We hypothesize that in dogs the more aggressive diffuse type of tumor, like in human CSEM, expresses c-KIT more frequently because of its different cellular origin than the less invasive intratubular SEM. The higher percentage of c-KIT-positive SEM in the biopsy group can be explained by the higher incidence of diffuse SEM in that group because of its more obvious clinical symptoms (testicular enlargement) in contrast to intratubular SEM, which generally does not cause enlargement.

Expression of PLAP and to a lesser degree c-KIT in IGCNU in both groups supports the histological findings and the hypothesis that IGCNU can be found as one variety of neoplastic change in canine testicles.

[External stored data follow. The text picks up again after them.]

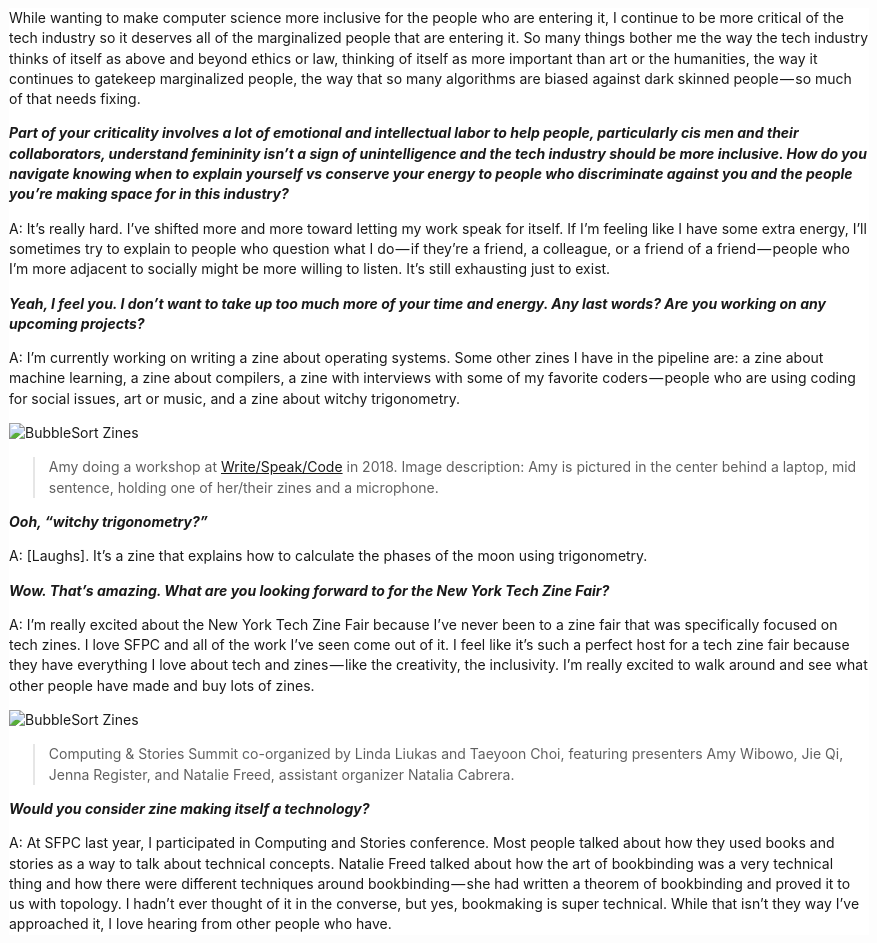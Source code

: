 While wanting to make computer science more inclusive for the people who are entering it, I continue to be more critical of the tech industry so it deserves all of the marginalized people that are entering it.
So many things bother me the way the tech industry thinks of itself as above and beyond ethics or law, thinking of itself as more important than art or the humanities, the way it continues to gatekeep marginalized people, the way that so many algorithms are biased against dark skinned people — so much of that needs fixing.

***Part of your criticality involves a lot of emotional and intellectual labor to help people, particularly cis men and their collaborators, understand femininity isn’t a sign of unintelligence and the tech industry should be more inclusive. How do you navigate knowing when to explain yourself vs conserve your energy to people who discriminate against you and the people you’re making space for in this industry?***

A: It’s really hard. I’ve shifted more and more toward letting my work speak for itself. If I’m feeling like I have some extra energy, I’ll sometimes try to explain to people who question what I do — if they’re a friend, a colleague, or a friend of a friend — people who I’m more adjacent to socially might be more willing to listen. It’s still exhausting just to exist.

***Yeah, I feel you. I don’t want to take up too much more of your time and energy. Any last words? Are you working on any upcoming projects?***

A: I’m currently working on writing a zine about operating systems. Some other zines I have in the pipeline are: a zine about machine learning, a zine about compilers, a zine with interviews with some of my favorite coders — people who are using coding for social issues, art or music, and a zine about witchy trigonometry.

![BubbleSort Zines](/assets/images/blog/workshop.png)
>Amy doing a workshop at [Write/Speak/Code](https://twitter.com/WriteSpeakCode/status/1024749999467442177) in 2018. Image description: Amy is pictured in the center behind a laptop, mid sentence, holding one of her/their zines and a microphone.

***Ooh, “witchy trigonometry?”***

A: [Laughs]. It’s a zine that explains how to calculate the phases of the moon using trigonometry.

***Wow. That’s amazing. What are you looking forward to for the New York Tech Zine Fair?***

A: I’m really excited about the New York Tech Zine Fair because I’ve never been to a zine fair that was specifically focused on tech zines. I love SFPC and all of the work I’ve seen come out of it. I feel like it’s such a perfect host for a tech zine fair because they have everything I love about tech and zines — like the creativity, the inclusivity. I’m really excited to walk around and see what other people have made and buy lots of zines.

![BubbleSort Zines](/assets/images/blog/computing_stories.jpg)
>Computing & Stories Summit co-organized by Linda Liukas and Taeyoon Choi, featuring presenters Amy Wibowo, Jie Qi, Jenna Register, and Natalie Freed, assistant organizer Natalia Cabrera.

***Would you consider zine making itself a technology?***

A: At SFPC last year, I participated in Computing and Stories conference. Most people talked about how they used books and stories as a way to talk about technical concepts. Natalie Freed talked about how the art of bookbinding was a very technical thing and how there were different techniques around bookbinding — she had written a theorem of bookbinding and proved it to us with topology. I hadn’t ever thought of it in the converse, but yes, bookmaking is super technical. While that isn’t they way I’ve approached it, I love hearing from other people who have.
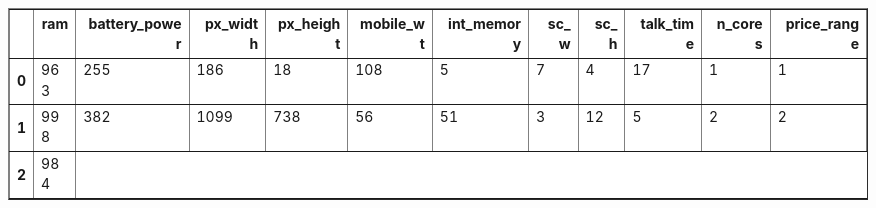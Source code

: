 


<div>
<style scoped>
    .dataframe tbody tr th:only-of-type {
        vertical-align: middle;
    }

    .dataframe tbody tr th {
        vertical-align: top;
    }

    .dataframe thead th {
        text-align: right;
    }
</style>
<table border="1" class="dataframe">
  <thead>
    <tr style="text-align: right;">
      <th></th>
      <th>ram</th>
      <th>battery_power</th>
      <th>px_width</th>
      <th>px_height</th>
      <th>mobile_wt</th>
      <th>int_memory</th>
      <th>sc_w</th>
      <th>sc_h</th>
      <th>talk_time</th>
      <th>n_cores</th>
      <th>price_range</th>
    </tr>
  </thead>
  <tbody>
    <tr>
      <th>0</th>
      <td>963</td>
      <td>255</td>
      <td>186</td>
      <td>18</td>
      <td>108</td>
      <td>5</td>
      <td>7</td>
      <td>4</td>
      <td>17</td>
      <td>1</td>
      <td>1</td>
    </tr>
    <tr>
      <th>1</th>
      <td>998</td>
      <td>382</td>
      <td>1099</td>
      <td>738</td>
      <td>56</td>
      <td>51</td>
      <td>3</td>
      <td>12</td>
      <td>5</td>
      <td>2</td>
      <td>2</td>
    </tr>
    <tr>
      <th>2</th>
      <td>984</td>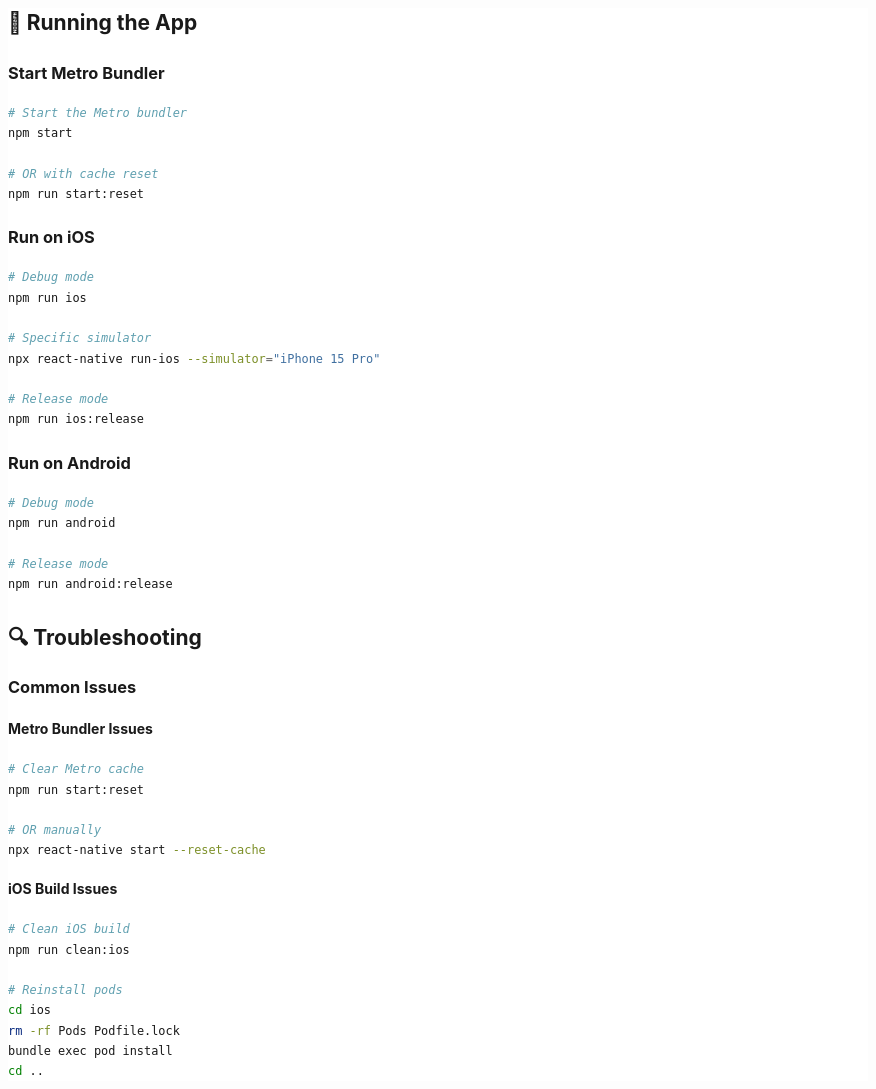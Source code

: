 ## 🏃 Running the App

### Start Metro Bundler

```bash
# Start the Metro bundler
npm start

# OR with cache reset
npm run start:reset
```

### Run on iOS

```bash
# Debug mode
npm run ios

# Specific simulator
npx react-native run-ios --simulator="iPhone 15 Pro"

# Release mode
npm run ios:release
```

### Run on Android

```bash
# Debug mode
npm run android

# Release mode
npm run android:release
```

## 🔍 Troubleshooting

### Common Issues

#### Metro Bundler Issues

```bash
# Clear Metro cache
npm run start:reset

# OR manually
npx react-native start --reset-cache
```

#### iOS Build Issues

```bash
# Clean iOS build
npm run clean:ios

# Reinstall pods
cd ios
rm -rf Pods Podfile.lock
bundle exec pod install
cd ..
```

The lower expression of PLAP compared with c-KIT in SEM is consistent with a study published by Yu et al. [10], in which the number of PLAP-positive SEM was much lower than c-KIT-positive tumors. The low co-expression of c-KIT and PLAP in SEM could result from the different cellular origin of seminomas, because c-KIT is expressed in both spermatogonia and prespermatogonia whereas PLAP is expressed only in prespermatogonia, while in people both cells give rise to CSEM [10],[11],[17],[20],[27],[29],[31]. Based on our results and those of Yu et al. [10], canine CSEM are probably predominantly derived from spermatogonia and to a lesser degree from prespermatogonia, given the expression of c-KIT and PLAP.

Conclusions

Our histopathological and immunohistochemical analyses (c-KIT and PLAP expression) indicate that, just as in human classification, some canine SEM can be classified as CSEM. We conclude that c-KIT positive SEM, or at least tumors with simultaneously expressed c-KIT and PLAP can definitively be classified as CSEM. On the basis of these results, canine SEM can be divided in two groups: the less prevalent CSEM and the more prevalent SSEM.

Although canine SEM are mostly benign and rarely metastasizes [26], differentiation of canine SEM in to CSEM and SSEM on the basis of c-KIT expression may be clinically significant. Considering the more aggressive behavior of c-KIT positive CSEM in men, close clinical monitoring would be advisable for dogs with this type of tumor. However further studies are necessary to establish whether c-KIT expression is correlated with a higher metastatic rate in canine SEM.